なぜなら、このマシンはスロット拡張性に優れ、改良の余地をまだまだ残しておる。宇宙農家界隈のメンテナンサーに頼めば、メンデルの法則に則った品種改良を簡易数値表示器を通じて自在に行うことができる。この機能を格安で実現したことを、世のマシンディーラーたちは認めぬ。なぜなら、彼らはスロットシステムに関して素人すぎるのだ。高額で手間のかかるマシンにしか興味を示さぬ者ばかり。廉価で高機能な発想は、彼らには理解できぬ。これがミソである。
ワシの発想は常に逆だった。安価で、かつ拡張性に富んだマシン――この真価を理解する者は、残念ながら少ないだろう。恐らく銀河中を探しても、数えるほどしかおらぬ。しかし、ワシは長年腐心して作り上げたこの一台に、全生命力を賭けた。それこそが、認める者の少ないワシの人生の成果であり、最後の希望である。あとは……

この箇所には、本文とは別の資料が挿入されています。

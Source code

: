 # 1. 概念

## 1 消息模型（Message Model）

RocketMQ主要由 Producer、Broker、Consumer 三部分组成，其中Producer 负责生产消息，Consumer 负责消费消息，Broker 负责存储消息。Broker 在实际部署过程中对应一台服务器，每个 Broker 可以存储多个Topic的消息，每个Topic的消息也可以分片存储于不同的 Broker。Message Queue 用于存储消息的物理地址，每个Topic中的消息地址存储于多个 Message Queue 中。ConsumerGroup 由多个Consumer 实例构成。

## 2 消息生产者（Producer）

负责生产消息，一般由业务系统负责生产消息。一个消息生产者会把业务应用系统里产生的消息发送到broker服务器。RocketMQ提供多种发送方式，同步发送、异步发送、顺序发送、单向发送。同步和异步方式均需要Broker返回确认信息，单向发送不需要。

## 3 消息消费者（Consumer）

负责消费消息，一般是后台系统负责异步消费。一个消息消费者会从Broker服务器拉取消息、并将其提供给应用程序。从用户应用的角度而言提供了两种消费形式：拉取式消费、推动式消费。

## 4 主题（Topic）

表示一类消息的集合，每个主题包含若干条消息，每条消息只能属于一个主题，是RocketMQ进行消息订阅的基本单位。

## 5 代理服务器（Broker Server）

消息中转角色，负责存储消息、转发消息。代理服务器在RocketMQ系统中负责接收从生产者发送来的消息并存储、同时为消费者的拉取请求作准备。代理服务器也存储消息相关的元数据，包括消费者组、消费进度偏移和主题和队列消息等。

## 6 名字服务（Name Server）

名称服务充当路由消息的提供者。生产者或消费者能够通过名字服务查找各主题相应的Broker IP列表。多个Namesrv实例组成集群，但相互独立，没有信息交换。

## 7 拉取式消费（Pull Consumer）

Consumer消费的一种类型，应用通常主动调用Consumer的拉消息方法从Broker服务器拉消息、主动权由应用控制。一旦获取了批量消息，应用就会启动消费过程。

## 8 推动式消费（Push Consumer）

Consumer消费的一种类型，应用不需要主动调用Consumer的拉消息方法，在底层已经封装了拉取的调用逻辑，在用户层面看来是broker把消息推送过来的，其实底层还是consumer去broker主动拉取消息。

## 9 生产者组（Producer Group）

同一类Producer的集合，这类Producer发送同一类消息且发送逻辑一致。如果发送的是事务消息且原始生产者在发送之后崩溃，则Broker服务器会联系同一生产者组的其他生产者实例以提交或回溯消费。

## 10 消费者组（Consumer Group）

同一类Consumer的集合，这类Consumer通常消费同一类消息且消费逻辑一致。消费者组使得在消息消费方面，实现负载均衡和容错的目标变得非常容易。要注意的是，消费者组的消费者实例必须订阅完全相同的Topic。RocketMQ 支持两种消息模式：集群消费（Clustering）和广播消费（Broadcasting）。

このマシンを、いつか「アストロシティ」での激闘を制する新時代のアストロノーカに託すのだ。恐らくその者こそ、最後のアストロノーツアワードを勝ち取るであろう。間違いない。伝説の農機具メーカーは誰の会社でもない。ワシ自身なのだ。最後にこのマシンを託すべきアストロノーカを見つける――それがワシの最後の使命である。

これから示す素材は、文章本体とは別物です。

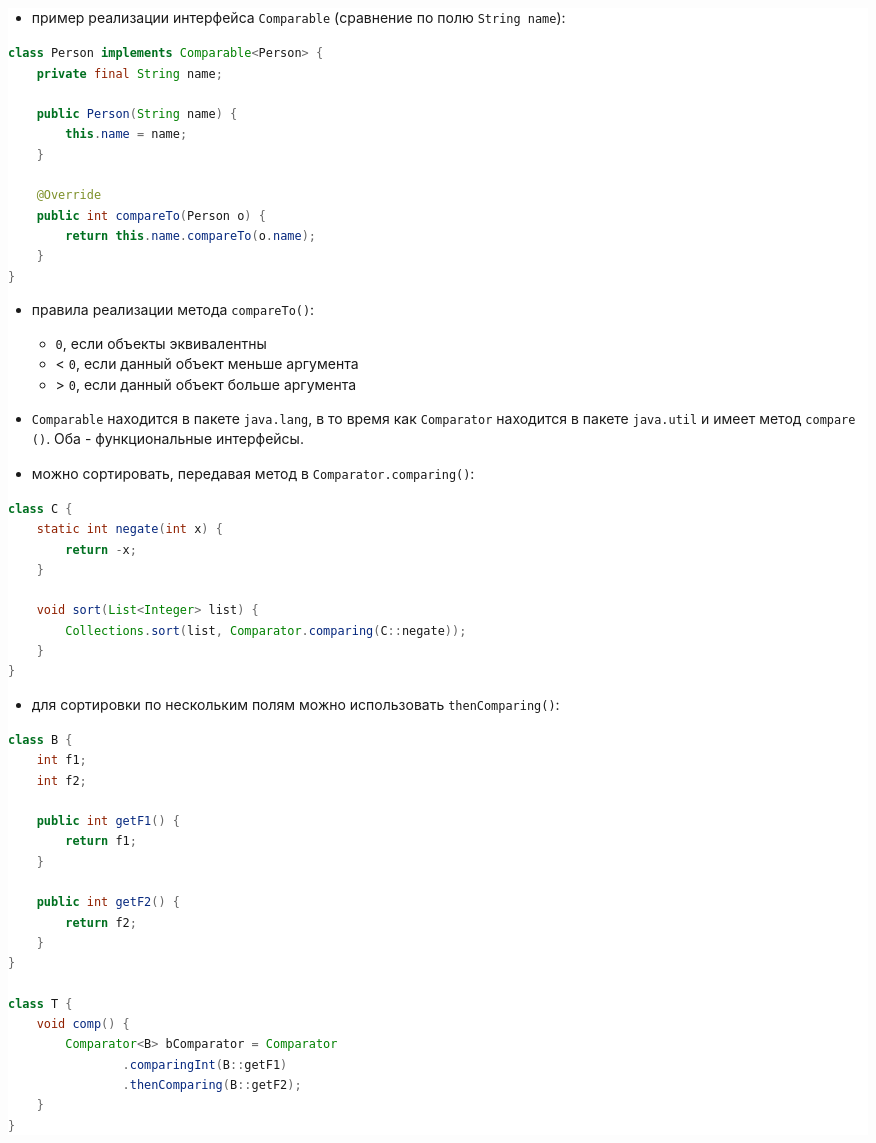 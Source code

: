 - пример реализации интерфейса ```Comparable``` (сравнение по полю ```String name```):
```java
class Person implements Comparable<Person> {
    private final String name;

    public Person(String name) {
        this.name = name;
    }

    @Override
    public int compareTo(Person o) {
        return this.name.compareTo(o.name);
    }
}
```

- правила реализации метода ```compareTo()```:
    - ```0```, если объекты эквивалентны
    - < ```0```, если данный объект меньше аргумента
    - \> ```0```, если данный объект больше аргумента

- ```Comparable``` находится в пакете ```java.lang```, в то время как ```Comparator``` находится в пакете ```java.util``` и имеет метод ```compare()```. Оба - функциональные интерфейсы.

- можно сортировать, передавая метод в ```Comparator.comparing()```:
```java
class C {
    static int negate(int x) {
        return -x; 
    }
    
    void sort(List<Integer> list) {
        Collections.sort(list, Comparator.comparing(C::negate));
    }
}
```

- для сортировки по нескольким полям можно использовать ```thenComparing()```:
```java
class B {
    int f1;
    int f2;

    public int getF1() {
        return f1;
    }

    public int getF2() {
        return f2;
    }
}

class T {
    void comp() {
        Comparator<B> bComparator = Comparator
                .comparingInt(B::getF1)
                .thenComparing(B::getF2);
    }
}
```
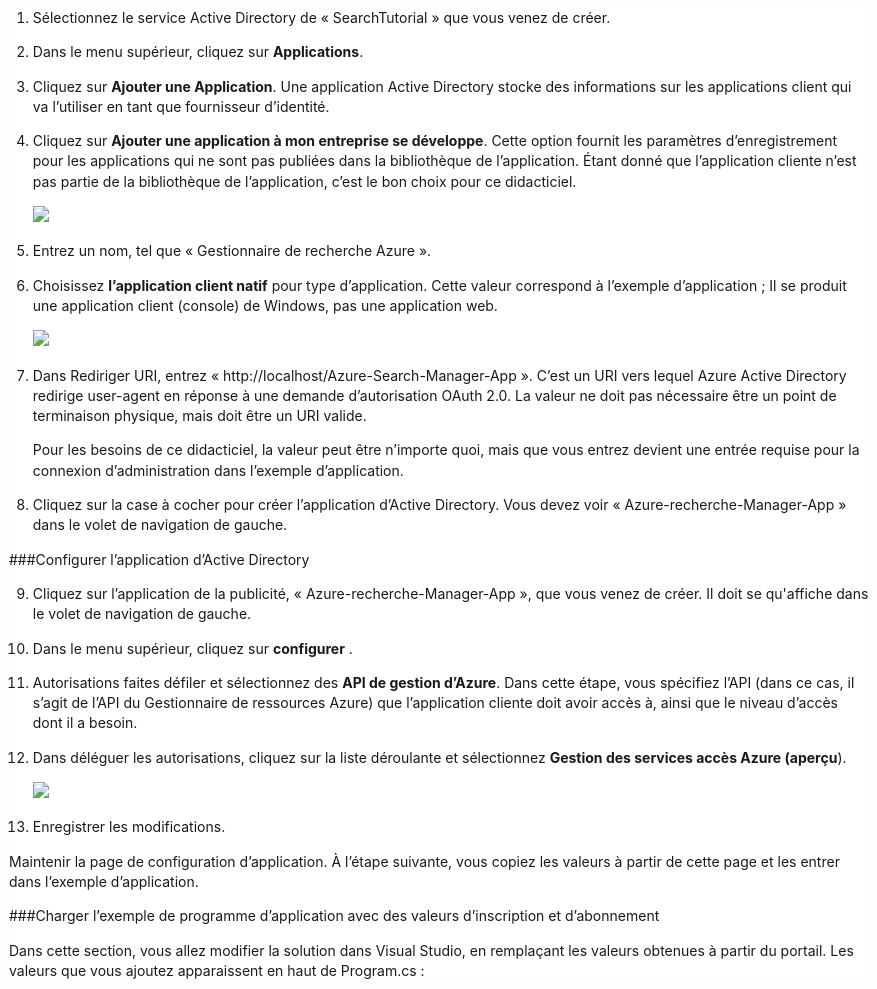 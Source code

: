 1. Sélectionnez le service Active Directory de « SearchTutorial » que vous venez de créer.

2. Dans le menu supérieur, cliquez sur **Applications**. 
 
3. Cliquez sur **Ajouter une Application**. Une application Active Directory stocke des informations sur les applications client qui va l’utiliser en tant que fournisseur d’identité.  
 
4. Cliquez sur **Ajouter une application à mon entreprise se développe**. Cette option fournit les paramètres d’enregistrement pour les applications qui ne sont pas publiées dans la bibliothèque de l’application. Étant donné que l’application cliente n’est pas partie de la bibliothèque de l’application, c’est le bon choix pour ce didacticiel.

     ![][6]
 
5. Entrez un nom, tel que « Gestionnaire de recherche Azure ».

6. Choisissez **l’application client natif** pour type d’application. Cette valeur correspond à l’exemple d’application ; Il se produit une application client (console) de Windows, pas une application web.

     ![][7]
 
7. Dans Rediriger URI, entrez « http://localhost/Azure-Search-Manager-App ». C’est un URI vers lequel Azure Active Directory redirige user-agent en réponse à une demande d’autorisation OAuth 2.0. La valeur ne doit pas nécessaire être un point de terminaison physique, mais doit être un URI valide. 

    Pour les besoins de ce didacticiel, la valeur peut être n’importe quoi, mais que vous entrez devient une entrée requise pour la connexion d’administration dans l’exemple d’application. 
 
7. Cliquez sur la case à cocher pour créer l’application d’Active Directory. Vous devez voir « Azure-recherche-Manager-App » dans le volet de navigation de gauche.

###<a name="configure-the-ad-application"></a>Configurer l’application d’Active Directory
 
9. Cliquez sur l’application de la publicité, « Azure-recherche-Manager-App », que vous venez de créer. Il doit se qu'affiche dans le volet de navigation de gauche.

10. Dans le menu supérieur, cliquez sur **configurer** .
 
11. Autorisations faites défiler et sélectionnez des **API de gestion d’Azure**. Dans cette étape, vous spécifiez l’API (dans ce cas, il s’agit de l’API du Gestionnaire de ressources Azure) que l’application cliente doit avoir accès à, ainsi que le niveau d’accès dont il a besoin.

12. Dans déléguer les autorisations, cliquez sur la liste déroulante et sélectionnez **Gestion des services accès Azure (aperçu**).
 
     ![][8]
 
13. Enregistrer les modifications. 

Maintenir la page de configuration d’application. À l’étape suivante, vous copiez les valeurs à partir de cette page et les entrer dans l’exemple d’application.

###<a name="load-the-sample-application-program-with-registration-and-subscription-values"></a>Charger l’exemple de programme d’application avec des valeurs d’inscription et d’abonnement

Dans cette section, vous allez modifier la solution dans Visual Studio, en remplaçant les valeurs obtenues à partir du portail.
Les valeurs que vous ajoutez apparaissent en haut de Program.cs :


[Download the sample application]: #Download
[Configure the application]: #config
[Explore the application]: #explore
[Next Steps]: #next-steps
[5]: ./media/search-get-started-management-api/Azure-Search-MGMT-AD-Service.PNG
[6]: ./media/search-get-started-management-api/Azure-Search-MGMT-AD-App.PNG
[7]: ./media/search-get-started-management-api/Azure-Search-MGMT-AD-App-prop.PNG
[8]: ./media/search-get-started-management-api/Azure-Search-MGMT-AD-ConfigPermissions.PNG
[9]: ./media/search-get-started-management-api/Azure-Search-MGMT-AD-ConfigPage.PNG
[10]: ./media/search-get-started-management-api/Azure-Search-MGMT-AD-OAuthEndpoint.PNG
[Manage your search solution in Microsoft Azure]: search-manage.md
[Azure Search development workflow]: search-workflow.md
[Create your first azure search solution]: search-create-first-solution.md
[Create a geospatial search app using Azure Search]: search-create-geospatial.md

おそらく、どこかの寒村にその者はいるだろう。物好きで、地味で、少し風変わりな存在。その者でなければ、このマシンの真価には気づかぬだろう。今、ワシは農家も農機具技師も引退する。宇宙農家としての次世代のため、静かに隠遁するのだ。あとは、かつて品種交配で生み出した宇宙野菜を絵に描き、のんべんだらりと日々を過ごすつもりである。
Forever our dream with my last hope… 本当の夢は君に託す。頑張れ、若人よ。